# 4 # KAIDAH TENTANG UPAYA MINIMAL


kecerdasan alam berfungsi tanpa upaya…..
tanpa beban, dengan keselarasan, dan dengan cinta kasih.

Dan jika kita manfaatkan daya keselarasan, kegembiraan, dan cinta kasih, maka kita menciptakan sukses dan keberuntungan tanpa berupaya.

***

Eksistensi yang utuh tahu tanpa mencari, melihat tanpa memandang, mencapai hasil tanpa berbuat.

Lao Tzu


Kaidah spiritual keempat dari sukses adalah Kaidah tentang Upaya Minimal. Kaidah ini berdasarkan pada fakta bahwa kecerdasan alam berfungsi tanpa upaya dan sama sekali tanpa beban. Ini merupakan prinsip tindakan minimal serta tanpa perlawanan, sehingga karenanya merupakan prinsip keselarasan dan cinta kasih. Apabila kita berhasil mempelajari hal ini dari alam, dengan mudah kita akan dapat memenuhi hasrat-hasrat kita.

Jika Anda perhatikan cara kerja alam, akan Anda lihat bahwa nyaris tidak ada upaya yang terlibat di dalamnya. Rumput tumbuh, bukan berupaya untuk tumbuh. Ikan berenang, bukan berupaya untuk berenang. Bunga mekar, bukan berupaya untuk mekar. Burung terbang, bukan berupaya untuk terbang. Semuanya itu merupakan sifat intrinsik dari eksistensi-eksistensi itu.
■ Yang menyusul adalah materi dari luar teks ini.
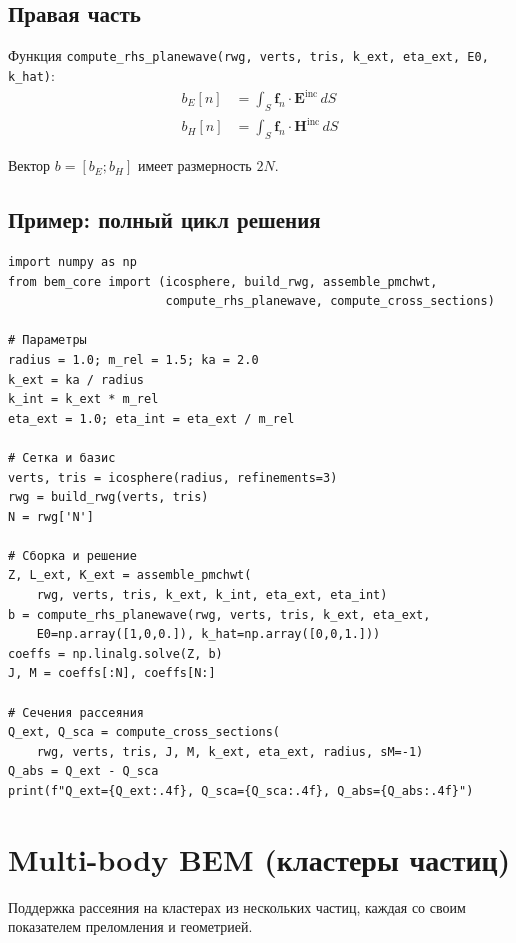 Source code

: \documentclass[12pt,a4paper]{article}
\begin{document}
\subsection{Правая часть}

Функция \texttt{compute\_rhs\_planewave(rwg, verts, tris, k\_ext, eta\_ext, E0, k\_hat)}:
\begin{align}
  b_E[n] &= \int_S \mathbf{f}_n \cdot \mathbf{E}^{\mathrm{inc}} \, dS \\
  b_H[n] &= \int_S \mathbf{f}_n \cdot \mathbf{H}^{\mathrm{inc}} \, dS
\end{align}

Вектор $b = [b_E; b_H]$ имеет размерность $2N$.

\subsection{Пример: полный цикл решения}

\begin{lstlisting}
import numpy as np
from bem_core import (icosphere, build_rwg, assemble_pmchwt,
                      compute_rhs_planewave, compute_cross_sections)

# Параметры
radius = 1.0; m_rel = 1.5; ka = 2.0
k_ext = ka / radius
k_int = k_ext * m_rel
eta_ext = 1.0; eta_int = eta_ext / m_rel

# Сетка и базис
verts, tris = icosphere(radius, refinements=3)
rwg = build_rwg(verts, tris)
N = rwg['N']

# Сборка и решение
Z, L_ext, K_ext = assemble_pmchwt(
    rwg, verts, tris, k_ext, k_int, eta_ext, eta_int)
b = compute_rhs_planewave(rwg, verts, tris, k_ext, eta_ext,
    E0=np.array([1,0,0.]), k_hat=np.array([0,0,1.]))
coeffs = np.linalg.solve(Z, b)
J, M = coeffs[:N], coeffs[N:]

# Сечения рассеяния
Q_ext, Q_sca = compute_cross_sections(
    rwg, verts, tris, J, M, k_ext, eta_ext, radius, sM=-1)
Q_abs = Q_ext - Q_sca
print(f"Q_ext={Q_ext:.4f}, Q_sca={Q_sca:.4f}, Q_abs={Q_abs:.4f}")
\end{lstlisting}


\section{Multi-body BEM (кластеры частиц)}

Поддержка рассеяния на кластерах из нескольких частиц, каждая со своим показателем преломления и геометрией.
\end{document}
Bumi tidak berupaya berputar mengelilingi sumbunya; sudah sifat bumi untuk berputar dengan kecepatan sangat tinggi sambil mengarungi alam semesta. Memang sifat matahari untuk memancarkan sinar. Dan merupakan sifat manusia untuk menjadikan impian kita terjelma dalam bentuk fisik dengan mudah dan tanpa daya upaya.

Dalam Rig Veda, filsafat yang sudah sejak dahulu kala ada di India, prinsip ini dikenal sebagai prinsip kehematan upaya, atau “berbuat lebih sedikit dan mencapai hasil lebih banyak”. Akhirnya Anda sampai di keadaan dimana Anda tidak berbuat apa-apa dan segala-galanya terlaksana. Ini berarti bahwa yang ada hanyalah sepercik gagasan, lalu manifestasi gagasan itu terjadi tanpa diupayakan. Hal yang umumnya disebut “mukjizat”, pada hakikatnya merupakan ekspresi dari Kaidah tentang Upaya Minimal.
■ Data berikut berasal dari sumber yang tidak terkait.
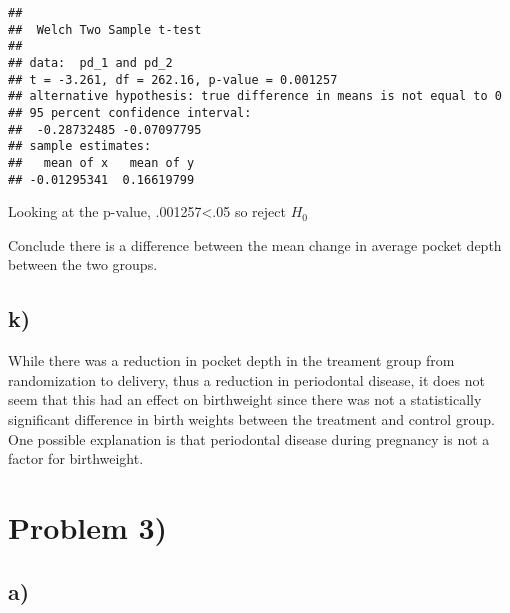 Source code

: \documentclass[]{article}
\newenvironment{Shaded}{\begin{snugshade}}{\end{snugshade}}
\newcommand{\KeywordTok}[1]{\textcolor[rgb]{0.13,0.29,0.53}{\textbf{#1}}}
\newcommand{\DataTypeTok}[1]{\textcolor[rgb]{0.13,0.29,0.53}{#1}}
\newcommand{\DecValTok}[1]{\textcolor[rgb]{0.00,0.00,0.81}{#1}}
\newcommand{\StringTok}[1]{\textcolor[rgb]{0.31,0.60,0.02}{#1}}
\newcommand{\OperatorTok}[1]{\textcolor[rgb]{0.81,0.36,0.00}{\textbf{#1}}}
\newcommand{\NormalTok}[1]{#1}
\begin{document}
\begin{verbatim}
## 
##  Welch Two Sample t-test
## 
## data:  pd_1 and pd_2
## t = -3.261, df = 262.16, p-value = 0.001257
## alternative hypothesis: true difference in means is not equal to 0
## 95 percent confidence interval:
##  -0.28732485 -0.07097795
## sample estimates:
##   mean of x   mean of y 
## -0.01295341  0.16619799
\end{verbatim}

Looking at the p-value, .001257\textless{}.05 so reject \(H_0\)

Conclude there is a difference between the mean change in average pocket
depth between the two groups.

\subsection{k)}\label{k}

While there was a reduction in pocket depth in the treament group from
randomization to delivery, thus a reduction in periodontal disease, it
does not seem that this had an effect on birthweight since there was not
a statistically significant difference in birth weights between the
treatment and control group. One possible explanation is that
periodontal disease during pregnancy is not a factor for birthweight.

\section{Problem 3)}\label{problem-3}

\subsection{a)}\label{a-1}

\begin{Shaded}
\end{Shaded}
\end{document}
Kecerdasan alam berfungsi tanpa upaya, dengan mulus dan secara spontan. Kecerdasan alam bersifat non-linier, intuitif, holistik, serta bersifat memelihara. Apabila Anda berada dalam keadaan selaras dengan alam, apabila Anda sudah mantap dalam pengetahuan tentang Diri yang sejati, maka Anda dapat memberlakukan Kaidah tentang Upaya Minimal.
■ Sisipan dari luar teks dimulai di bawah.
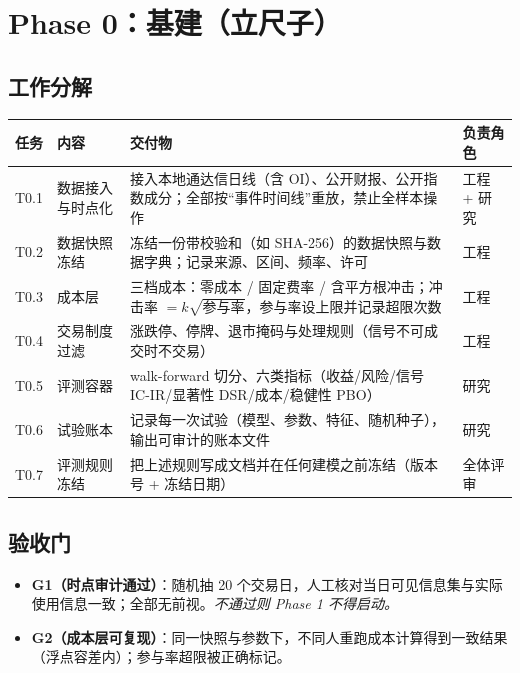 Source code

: \documentclass[11pt,a4paper]{ctexart}
\begin{document}
\section{Phase 0：基建（立尺子）}

\subsection{工作分解}

\begin{longtable}{@{}>{\raggedright\arraybackslash}p{1.0cm}>{\raggedright\arraybackslash}p{4.4cm}>{\raggedright\arraybackslash}p{5.6cm}>{\raggedright\arraybackslash}p{2.6cm}@{}}
\toprule
任务 & 内容 & 交付物 & 负责角色 \\
\midrule
\endhead
T0.1 & 数据接入与时点化 & 接入本地通达信日线（含 OI）、公开财报、公开指数成分；全部按“事件时间线”重放，禁止全样本操作 & 工程 + 研究 \\
T0.2 & 数据快照冻结 & 冻结一份带校验和（如 SHA-256）的数据快照与数据字典；记录来源、区间、频率、许可 & 工程 \\
T0.3 & 成本层 & 三档成本：零成本 / 固定费率 / 含平方根冲击；冲击率 $=k\sqrt{\text{参与率}}$，参与率设上限并记录超限次数 & 工程 \\
T0.4 & 交易制度过滤 & 涨跌停、停牌、退市掩码与处理规则（信号不可成交时不交易） & 工程 \\
T0.5 & 评测容器 & walk-forward 切分、六类指标（收益/风险/信号 IC-IR/显著性 DSR/成本/稳健性 PBO） & 研究 \\
T0.6 & 试验账本 & 记录每一次试验（模型、参数、特征、随机种子），输出可审计的账本文件 & 研究 \\
T0.7 & 评测规则冻结 & 把上述规则写成文档并在任何建模之前冻结（版本号 + 冻结日期） & 全体评审 \\
\bottomrule
\end{longtable}

\subsection{验收门}

\begin{itemize}
  \item \textbf{G1（时点审计通过）}：随机抽 20 个交易日，人工核对当日可见信息集与实际使用信息一致；全部无前视。\emph{不通过则 Phase 1 不得启动。}
  \item \textbf{G2（成本层可复现）}：同一快照与参数下，不同人重跑成本计算得到一致结果（浮点容差内）；参与率超限被正确标记。
\end{itemize}
\end{document}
Upaya minimal adalah jika perbuatan Anda bermotivasikan cinta kasih, sebab yang memelihara keutuhan alam adalah energi cinta kasih. Jika Anda menginginkan kekuasaan dan pengendalian terhadap orang lain, maka Anda cuma membuang-buang energi saja. Apabila Anda menginginkan uang atau kekuasaan demi kepentingan diri Anda, maka Anda mengeluarkan energi untuk mengejar ilusi kebahagiaan, dan Anda justru tidak menikmati kebahagiaan yang ada pada  saat itu. Apabila Anda mencari uang hanya demi keuntungan pribadi, Anda memutuskan aliran energi ke diri Anda, serta mengganggu keutuhan ekspresi kecerdasan alam. Tetapi apabila perbuatan Anda didorong oleh cinta kasih, tidak ada energi terbuang percuma. Apabila tindakan Anda bermotivasikan cinta kasih, energi Anda menjadi berlipat ganda dan berakumulasi; energi tambahan yang Anda peroleh dan Anda nikmati dapat disalurkan untuk menciptakan apa saja yang Anda kehendaki, termasuk kekayaan yang tak terbatas.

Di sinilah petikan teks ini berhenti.